[Saved entries]
* * * * * * * * *

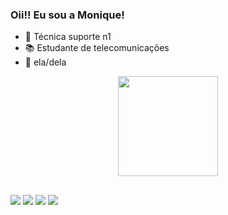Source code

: ### Oii!! Eu sou a Monique!

- 🔭 Técnica suporte n1
- 📚 Estudante de telecomunicações
- 💜 ela/dela
<div align="center">
  <a href="https://github.com/monirqx">
  <img height="160em" src="https://github-readme-stats.vercel.app/api?username=monirqx&show_icons=true&theme=radical&include_all_commits=true&count_private=true"/>
 
</div>

## 

<div>

  <a href="https://instagram.com/monirq" target="_blank"><img src="https://img.shields.io/badge/-Instagram-%23E4405F?style=for-the-badge&logo=instagram&logoColor=white" target="_blank"></a>
  <a href = "mailto:moniquepachecoj@gmail.com"><img src="https://img.shields.io/badge/-Gmail-%23333?style=for-the-badge&logo=gmail&logoColor=white" target="_blank"></a>
  <a href= "https://www.twitter.com/monirqx"><img src="https://img.shields.io/badge/Twitter-1DA1F2?style=for-the-badge&logo=twitter&logoColor=white" target="_blank"></a>
  <a href="https://www.linkedin.com/in/monique-pacheco-927349218/" target="_blank"><img src="https://img.shields.io/badge/-LinkedIn-%230077B5?style=for-the-badge&logo=linkedin&logoColor=white" target="_blank"></a>
 </div>
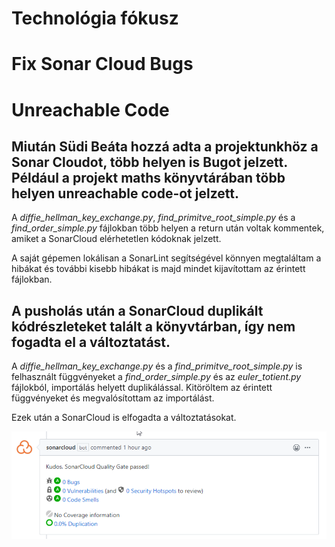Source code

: # Technológia fókusz
# Fix Sonar Cloud Bugs 
# Unreachable Code

## Miután Südi Beáta hozzá adta a projektunkhöz a Sonar Cloudot, több helyen is Bugot jelzett. Például a projekt maths könyvtárában több helyen unreachable code-ot jelzett. 

A _diffie_hellman_key_exchange.py_, _find_primitve_root_simple.py_ és a _find_order_simple.py_ fájlokban több helyen a return után voltak kommentek, amiket a SonarCloud elérhetetlen kódoknak jelzett. 

A saját gépemen lokálisan a SonarLint segítségével könnyen megtaláltam a hibákat és további kisebb hibákat is majd mindet kijavítottam az érintett fájlokban. 

## A pusholás után a SonarCloud duplikált kódrészleteket talált a könyvtárban, így nem fogadta el a változtatást. 

A _diffie_hellman_key_exchange.py_ és a _find_primitve_root_simple.py_ is felhasznált függvényeket a _find_order_simple.py_ és az _euler_totient.py_ fájlokból, importálás helyett duplikálással. Kitöröltem az érintett függvényeket és megvalósítottam az importálást. 

Ezek után a SonarCloud is elfogadta a változtatásokat. 

![](./images/fiuc_success.png)




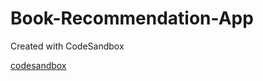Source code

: # Book-Recommendation-App
Created with CodeSandbox

[codesandbox](https://codesandbox.io/s/github/Meghana-sk/Book-Recommendation-App)
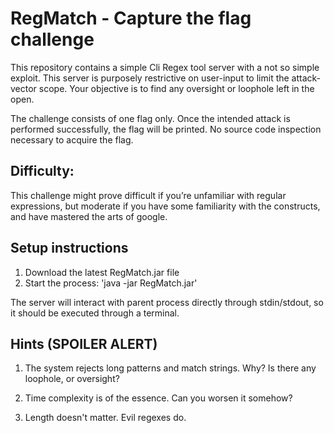 # RegMatch - Capture the flag challenge
This repository contains a simple Cli Regex tool server with a not so simple exploit. This server is purposely 
restrictive on user-input to limit the attack-vector scope. Your objective is to find any oversight or loophole left
in the open.

The challenge consists of one flag only. Once the intended attack is performed successfully, the flag
will be printed. No source code inspection necessary to acquire the flag.

## Difficulty:
This challenge might prove difficult if you’re unfamiliar with regular expressions,
but moderate if you have some familiarity with the constructs, and have mastered the arts of google.

## Setup instructions

1. Download the latest RegMatch.jar file
2. Start the process: 'java -jar RegMatch.jar'

The server will interact with parent process directly through stdin/stdout, 
so it should be executed through a terminal.


## Hints (SPOILER ALERT)
1. The system rejects long patterns and match strings. Why? Is there any loophole, or oversight?

2. Time complexity is of the essence. Can you worsen it somehow?

3. Length doesn't matter. Evil regexes do.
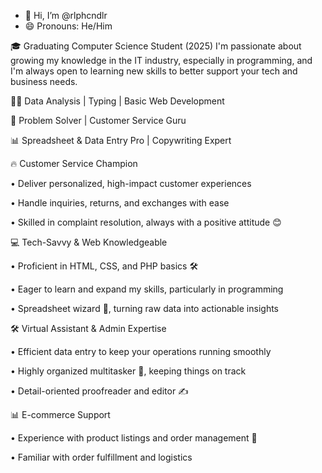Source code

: - 👋 Hi, I’m @rlphcndlr
- 😄 Pronouns: He/Him
  
🎓 Graduating Computer Science Student (2025)
I'm passionate about growing my knowledge in the IT industry, especially in programming, and I'm always open to learning new skills to better support your tech and business needs.

👩‍💻 Data Analysis | Typing | Basic Web Development

🧠 Problem Solver | Customer Service Guru

📊 Spreadsheet & Data Entry Pro | Copywriting Expert


🔥 Customer Service Champion

• Deliver personalized, high-impact customer experiences

• Handle inquiries, returns, and exchanges with ease

• Skilled in complaint resolution, always with a positive attitude 😊

💻 Tech-Savvy & Web Knowledgeable

• Proficient in HTML, CSS, and PHP basics 🛠️

• Eager to learn and expand my skills, particularly in programming

• Spreadsheet wizard 🧮, turning raw data into actionable insights


🛠️ Virtual Assistant & Admin Expertise

• Efficient data entry to keep your operations running smoothly

• Highly organized multitasker 📅, keeping things on track

• Detail-oriented proofreader and editor ✍️

📊 E-commerce Support

• Experience with product listings and order management 🚀

• Familiar with order fulfillment and logistics

<!---
rlphcndlr/rlphcndlr is a ✨ special ✨ repository because its `README.md` (this file) appears on your GitHub profile.
You can click the Preview link to take a look at your changes.
--->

* * * * * * * * *

## TASK BRIEF
Scan the entries above and return each line that holds "Spreadsheet".

## OUTPUT
📊 Spreadsheet & Data Entry Pro | Copywriting Expert
• Spreadsheet wizard 🧮, turning raw data into actionable insights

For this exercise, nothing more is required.